Researchers to study why Aussie kids have poor oral health

By DrBicuspid Staff

April 14, 2011 -- The University of Adelaide has been awarded $1.3 million Australian ($1.37 million U.S.) to investigate the cause behind Australian children's poor oral health.

John Spencer, PhD, from the Australian Research Centre for Population Oral Health (ARCPOH) at the University of Adelaide, will lead a national study over the next four years to investigate why the system is failing Australia's children.

"Despite a substantial level of resources -- approximately [AU]$1 billion annually -- being directed to dental services for children in Australia in the last decade, their oral health is still a major public health problem," said Spencer in a press release. "After several decades of improvement, child oral health has worsened and inequalities have widened."

Latest statistics show that dental restorations and extractions are the most common reason for hospital admissions among Australian children younger than 14 years of age, according to the university.

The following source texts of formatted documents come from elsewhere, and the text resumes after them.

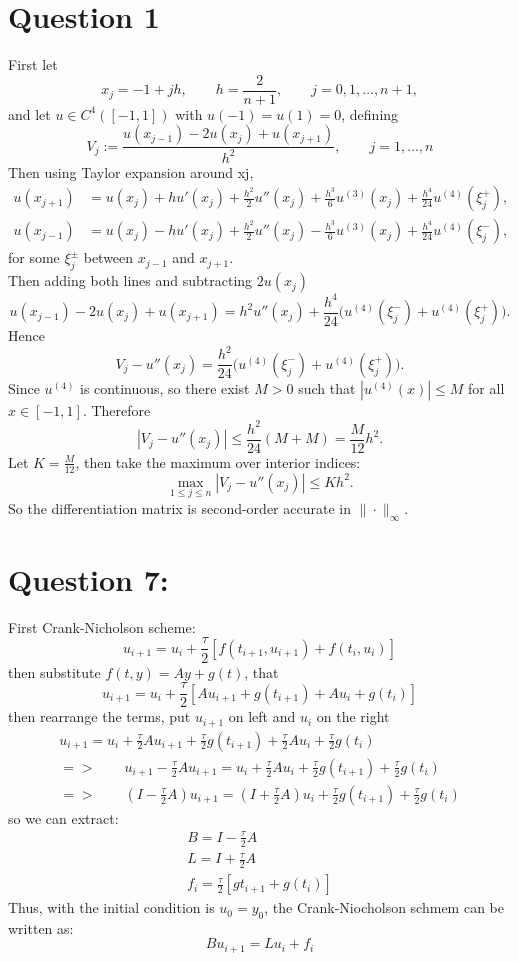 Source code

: \documentclass[11pt]{article}
\begin{document}
    \section*{Question 1}
    First let
    \[
        x_j=-1+jh,\qquad h=\frac{2}{n+1},\qquad j=0,1,\dots,n+1,
    \]
    and let $u\in C^4([-1,1])$ with $u(-1)=u(1)=0$, defining
    \[
        V_j:=\frac{u(x_{j-1})-2u(x_j)+u(x_{j+1})}{h^2}, \qquad j=1,\dots,n
    \]
    Then using Taylor expansion around xj,
    \begin{align*}
        u(x_{j+1}) &= u(x_j)+h u'(x_j)+\frac{h^2}{2}u''(x_j)+\frac{h^3}{6}u^{(3)}(x_j)+\frac{h^4}{24}u^{(4)}(\xi_j^+),\\
        u(x_{j-1}) &= u(x_j)-h u'(x_j)+\frac{h^2}{2}u''(x_j)-\frac{h^3}{6}u^{(3)}(x_j)+\frac{h^4}{24}u^{(4)}(\xi_j^-),
    \end{align*}
    for some $\xi_j^\pm$ between $x_{j-1}$ and $x_{j+1}$.\\
    Then adding both lines and subtracting $2u(x_j)$
    \[
        u(x_{j-1})-2u(x_j)+u(x_{j+1})=h^2u''(x_j)+\frac{h^4}{24}\big(u^{(4)}(\xi_j^-)+u^{(4)}(\xi_j^+)\big).
    \]
    Hence
    \[
        V_j-u''(x_j)=\frac{h^2}{24}\big(u^{(4)}(\xi_j^-)+u^{(4)}(\xi_j^+)\big).
    \]
    Since $u^{(4)}$ is continuous, so there exist $M>0$ such that
    $|u^{(4)}(x)|\le M$ for all $x\in[-1,1]$. Therefore
    \[
        |V_j-u''(x_j)|\le \frac{h^2}{24}(M+M)=\frac{M}{12}h^2.
    \]
    Let $K=\frac{M}{12}$, then take the maximum over interior indices:
    \[
        \max_{1\le j\le n}|V_j-u''(x_j)|\le Kh^2.
    \]
    So the differentiation matrix is second-order accurate in $\|\cdot\|_\infty$.

    \section*{Question 7:}
    First Crank-Nicholson scheme:
    \[
        u_{i+1} = u_i + \frac{\tau}{2}\left[f(t_{i+1}, u_{i+1}) + f(t_i, u_i)\right]
    \]
    then substitute $f(t,y) = Ay + g(t)$, that
    \[
        u_{i+1} = u_i + \frac{\tau}{2}\left[Au_{i+1} + g(t_{i+1}) + Au_i + g(t_i)\right]
    \]
    then rearrange the terms, put $u_{i+1}$ on left and $u_i$ on the right
    \begin{align*}
        u_{i+1} = u_i + \frac{\tau}{2}Au_{i+1} + \frac{\tau}{2}g(t_{i+1}) + \frac{\tau}{2}Au_i + \frac{\tau}{2}g(t_i) \\
        => \qquad u_{i+1} - \frac{\tau}{2}Au_{i+1} = u_i + \frac{\tau}{2}Au_i + \frac{\tau}{2}g(t_{i+1})  + \frac{\tau}{2}g(t_i) \\
        => \qquad (I-\frac{\tau}{2}A) u_{i+1} = (I+\frac{\tau}{2}A) u_i + \frac{\tau}{2}g(t_{i+1})  + \frac{\tau}{2}g(t_i)
    \end{align*}
    so we can extract:
    \begin{align}
        B = I - \frac{\tau}{2}A \\
        L = I + \frac{\tau}{2}A \\
        f_{i} = \frac{\tau}{2}[g{t_{i+1}} + g(t_{i})]
    \end{align}
    Thus, with the initial condition is $u_0 = y_0$, the Crank-Niocholson schmem can be written as:
    \[
        Bu_{i+1} = Lu_{i} + f_{i}
    \]
\end{document}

In 2006 nearly 27,000 children -- 8,114 of whom were preschoolers -- were admitted to the hospital for dental work.

"In this study we will be looking at how dental services for our children are organized and delivered, comparing the use of private dentists and school dental services and the outcomes for child oral health," Spencer said. "Public programs like the school dental services are not reaching as many children, yet private dental services may be out of the financial reach of many families."

The nationwide study will also document current levels of oral health and its variation across the child population.

"The challenge is to identify and eliminate barriers to dental health services in Australia, improving service delivery, reducing risks, and promoting healthy diets," Spencer said.

His team from the ARCPOH will partner with all eight Australian state and territory public dental authorities in the research project. The partners are committing a further AU$1.7 million, making the total funding for the study AU$3 million.

A representative sample of about 32,000 children ages 5 to 14 years old will be drawn from a mixture of public and private schools across Australia.